Investor behaviour highlights a need for financial advisers
18 Jul, 2022

The COVID-19 pandemic shocked the world and left many scrounging for hand sanitiser and toilet paper as shopping aisles stood empty. Similar havoc was wreaked on financial markets as investors abandoned their long-term goals for the immediate emotional comfort on offer by moving either out of financial markets completely or into comparatively ‘safer’ assets.

It is this kind of kneejerk behaviour that is in dire need of curtailing according to Head of Behavioural Finance at Momentum Investments, Paul Nixon. He believes that this can and should be done with the power of sound financial advice.

“It is well documented that financial advice can prove incredibly valuable,” says Nixon. “A good financial adviser seems to earn far more for their clients than their annual advice fees, so why isn’t everyone queueing for great financial advice?”

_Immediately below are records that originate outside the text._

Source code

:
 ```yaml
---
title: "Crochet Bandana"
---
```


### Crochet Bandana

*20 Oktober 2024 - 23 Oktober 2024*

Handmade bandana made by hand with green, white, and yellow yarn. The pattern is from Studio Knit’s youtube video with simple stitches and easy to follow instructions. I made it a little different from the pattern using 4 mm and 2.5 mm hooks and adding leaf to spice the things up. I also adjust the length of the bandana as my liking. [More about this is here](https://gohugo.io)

Nixon believes there are likely two primary behavioural biases at play that may impact on the decision for investors to use financial advisers. “The first is undoubtedly overconfidence. With all the information we have access to these days, we can easily create the illusion of a more stable and predictable world. It’s all too easy to come across a so-called expert opinion and any view is easily supported by a number of sources online.”

When coupled with selectively attributing positive outcomes to skilful decision-making and poor outcomes to simple bad luck, Nixon says this creates the illusion that investing decisions are much easier than what they are in reality. “People are terrified of losses and being more engaged with our investments gives us a greater sense of control,” he says.

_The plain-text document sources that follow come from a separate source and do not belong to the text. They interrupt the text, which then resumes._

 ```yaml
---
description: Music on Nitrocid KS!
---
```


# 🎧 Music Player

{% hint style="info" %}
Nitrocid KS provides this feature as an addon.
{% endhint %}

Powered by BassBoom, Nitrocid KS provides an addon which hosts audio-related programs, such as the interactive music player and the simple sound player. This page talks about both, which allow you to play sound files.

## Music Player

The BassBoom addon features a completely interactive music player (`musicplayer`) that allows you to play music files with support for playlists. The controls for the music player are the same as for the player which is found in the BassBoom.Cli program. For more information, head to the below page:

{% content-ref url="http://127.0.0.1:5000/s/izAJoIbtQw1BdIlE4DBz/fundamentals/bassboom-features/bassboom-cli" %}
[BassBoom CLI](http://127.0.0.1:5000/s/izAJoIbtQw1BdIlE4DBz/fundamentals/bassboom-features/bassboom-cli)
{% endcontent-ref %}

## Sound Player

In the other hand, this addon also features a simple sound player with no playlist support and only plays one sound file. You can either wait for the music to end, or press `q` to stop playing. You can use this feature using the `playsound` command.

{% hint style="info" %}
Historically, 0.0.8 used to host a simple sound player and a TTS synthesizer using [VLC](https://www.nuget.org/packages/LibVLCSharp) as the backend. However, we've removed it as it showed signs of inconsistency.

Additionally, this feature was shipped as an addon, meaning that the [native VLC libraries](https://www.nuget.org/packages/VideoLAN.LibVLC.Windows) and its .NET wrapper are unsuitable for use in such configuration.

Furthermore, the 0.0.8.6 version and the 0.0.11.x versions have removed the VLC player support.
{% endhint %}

Nixon’s theory comes off the back of the latest Momentum Investments Sci-Fi report, which measured investor behavioural patterns on the Momentum Wealth platform for the 2021 period. It found that the behavioural patterns of South African investors became more palpable in 2021 as a record number of investment switches were processed.

By analysing the behaviour of investors during this period, it was found that active investors (defined as investors performing switch transactions) increased by 80% and the number of switches increased by 50% to a record-high level of 27 994.

“This essentially explains why following our gut instincts when investing often does not always serve us well,” says Nixon. “Clearly, we all struggle to bridge our intentions and our actions. It would be more prudent to acknowledge that we are all simply human and should turn to objective advice when planning for our financial futures.”